▶ **WHAT YOU NEED TO DO**
Below this line is the material. Write out only its lines from the one containing "Los formularios HTML5 no" through the one containing "en los datos.", both kept, exactly.

▶ **DATA EXCERPTS**
|---|

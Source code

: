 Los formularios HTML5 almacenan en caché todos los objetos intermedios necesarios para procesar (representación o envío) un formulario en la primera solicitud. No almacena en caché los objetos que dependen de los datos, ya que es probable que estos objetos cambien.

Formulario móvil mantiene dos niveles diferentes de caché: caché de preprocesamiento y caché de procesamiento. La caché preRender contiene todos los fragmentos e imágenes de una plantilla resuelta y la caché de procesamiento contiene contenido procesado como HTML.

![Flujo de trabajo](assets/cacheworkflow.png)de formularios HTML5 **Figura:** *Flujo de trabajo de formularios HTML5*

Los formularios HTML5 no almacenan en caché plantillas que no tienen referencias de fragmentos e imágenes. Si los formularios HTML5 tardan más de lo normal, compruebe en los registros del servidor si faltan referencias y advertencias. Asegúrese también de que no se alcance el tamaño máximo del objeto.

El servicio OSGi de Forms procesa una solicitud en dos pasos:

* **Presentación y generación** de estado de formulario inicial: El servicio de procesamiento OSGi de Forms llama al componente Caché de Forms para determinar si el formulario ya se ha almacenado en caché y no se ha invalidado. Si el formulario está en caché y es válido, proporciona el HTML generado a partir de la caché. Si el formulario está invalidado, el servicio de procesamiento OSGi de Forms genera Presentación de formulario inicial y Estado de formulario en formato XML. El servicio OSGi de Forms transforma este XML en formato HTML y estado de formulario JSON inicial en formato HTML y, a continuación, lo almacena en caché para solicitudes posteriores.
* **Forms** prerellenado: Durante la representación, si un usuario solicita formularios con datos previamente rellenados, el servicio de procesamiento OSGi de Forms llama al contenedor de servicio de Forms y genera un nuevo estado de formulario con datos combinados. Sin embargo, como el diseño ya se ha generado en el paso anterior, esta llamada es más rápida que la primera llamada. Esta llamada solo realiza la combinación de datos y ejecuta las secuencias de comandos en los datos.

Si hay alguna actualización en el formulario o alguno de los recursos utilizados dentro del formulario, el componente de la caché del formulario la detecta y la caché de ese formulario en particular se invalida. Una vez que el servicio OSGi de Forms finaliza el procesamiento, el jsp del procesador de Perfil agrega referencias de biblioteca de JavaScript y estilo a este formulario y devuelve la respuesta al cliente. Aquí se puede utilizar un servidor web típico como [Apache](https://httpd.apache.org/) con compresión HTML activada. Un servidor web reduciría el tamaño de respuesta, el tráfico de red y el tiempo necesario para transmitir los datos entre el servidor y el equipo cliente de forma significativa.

|---|

▶ **TASK RESULT**
Los formularios HTML5 no almacenan en caché plantillas que no tienen referencias de fragmentos e imágenes. Si los formularios HTML5 tardan más de lo normal, compruebe en los registros del servidor si faltan referencias y advertencias. Asegúrese también de que no se alcance el tamaño máximo del objeto.

El servicio OSGi de Forms procesa una solicitud en dos pasos:

* **Presentación y generación** de estado de formulario inicial: El servicio de procesamiento OSGi de Forms llama al componente Caché de Forms para determinar si el formulario ya se ha almacenado en caché y no se ha invalidado. Si el formulario está en caché y es válido, proporciona el HTML generado a partir de la caché. Si el formulario está invalidado, el servicio de procesamiento OSGi de Forms genera Presentación de formulario inicial y Estado de formulario en formato XML. El servicio OSGi de Forms transforma este XML en formato HTML y estado de formulario JSON inicial en formato HTML y, a continuación, lo almacena en caché para solicitudes posteriores.
* **Forms** prerellenado: Durante la representación, si un usuario solicita formularios con datos previamente rellenados, el servicio de procesamiento OSGi de Forms llama al contenedor de servicio de Forms y genera un nuevo estado de formulario con datos combinados. Sin embargo, como el diseño ya se ha generado en el paso anterior, esta llamada es más rápida que la primera llamada. Esta llamada solo realiza la combinación de datos y ejecuta las secuencias de comandos en los datos.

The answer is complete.